Concise Encyclopedia of Tufts History

Sauer, Anne

Branco, Jessica

Bennett, John

Crowley, Zachary

2000

Hume, James David, 1923-1995

 

James David Hume (1923-1995) was chair of the Department of Geology. His research on the geology of the Alaskan coast served as the foundation for interpretive investigation of modern Arctic shorelines andt hei analogues in the more widespread Arctic environments of the Pleistocene.

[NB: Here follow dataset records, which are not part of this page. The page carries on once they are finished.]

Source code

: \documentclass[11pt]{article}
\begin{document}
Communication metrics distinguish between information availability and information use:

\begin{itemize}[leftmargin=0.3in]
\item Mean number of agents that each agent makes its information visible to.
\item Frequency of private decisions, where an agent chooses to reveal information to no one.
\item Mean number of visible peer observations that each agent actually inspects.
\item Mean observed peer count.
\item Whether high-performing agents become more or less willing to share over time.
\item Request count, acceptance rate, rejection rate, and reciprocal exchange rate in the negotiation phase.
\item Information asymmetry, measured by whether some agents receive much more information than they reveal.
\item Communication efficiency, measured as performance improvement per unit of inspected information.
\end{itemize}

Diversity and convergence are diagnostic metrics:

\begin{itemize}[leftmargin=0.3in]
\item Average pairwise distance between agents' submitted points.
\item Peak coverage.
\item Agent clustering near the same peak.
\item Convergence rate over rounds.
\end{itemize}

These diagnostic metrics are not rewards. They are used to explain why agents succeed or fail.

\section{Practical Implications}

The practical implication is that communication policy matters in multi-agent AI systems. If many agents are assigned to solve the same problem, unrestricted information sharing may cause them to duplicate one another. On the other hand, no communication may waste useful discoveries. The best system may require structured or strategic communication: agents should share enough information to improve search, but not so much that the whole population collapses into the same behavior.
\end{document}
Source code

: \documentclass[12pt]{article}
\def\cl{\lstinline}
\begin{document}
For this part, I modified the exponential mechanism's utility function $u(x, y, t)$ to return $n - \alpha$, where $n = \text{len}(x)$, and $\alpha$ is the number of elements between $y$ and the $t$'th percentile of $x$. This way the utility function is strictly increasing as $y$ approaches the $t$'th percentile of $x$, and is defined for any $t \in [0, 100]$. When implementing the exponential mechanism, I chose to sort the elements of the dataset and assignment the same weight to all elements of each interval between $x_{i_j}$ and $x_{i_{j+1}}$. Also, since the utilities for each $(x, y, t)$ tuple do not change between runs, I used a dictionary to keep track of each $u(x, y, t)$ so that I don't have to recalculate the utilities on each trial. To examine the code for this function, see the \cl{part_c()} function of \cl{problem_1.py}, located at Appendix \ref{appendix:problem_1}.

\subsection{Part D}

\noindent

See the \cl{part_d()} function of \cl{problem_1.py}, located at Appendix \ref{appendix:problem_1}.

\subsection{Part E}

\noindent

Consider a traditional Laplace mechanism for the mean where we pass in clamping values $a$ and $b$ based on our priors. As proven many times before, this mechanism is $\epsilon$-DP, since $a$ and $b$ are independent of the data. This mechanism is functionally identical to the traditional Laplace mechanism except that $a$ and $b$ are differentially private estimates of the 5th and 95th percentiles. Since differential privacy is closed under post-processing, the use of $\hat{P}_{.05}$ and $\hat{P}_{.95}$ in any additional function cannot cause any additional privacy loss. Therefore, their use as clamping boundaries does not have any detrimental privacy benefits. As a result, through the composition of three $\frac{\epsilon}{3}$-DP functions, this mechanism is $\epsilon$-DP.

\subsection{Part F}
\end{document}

James David Hume was born in Fresno, California, December 17, 1923, near the family logging town of Hume. He grew up in Michigan. After graduating from West Point in 1945, he earned three degrees from the University of Michigan (B.S.E. in civil engineering, 1949; M.S., 1950; Ph. D., 1957). There he met his future wife and active partner, Patricia Wright, and married her in 1954. He taught at Purdue from 1955 to 1957. He then came to Tufts where he shared his love for the earth and the art and science of geology with his students. At the time, geology was a two-man department in the Barnum Museum. When the department moved to Lane Hall, he designed and equipped a first-class facility there.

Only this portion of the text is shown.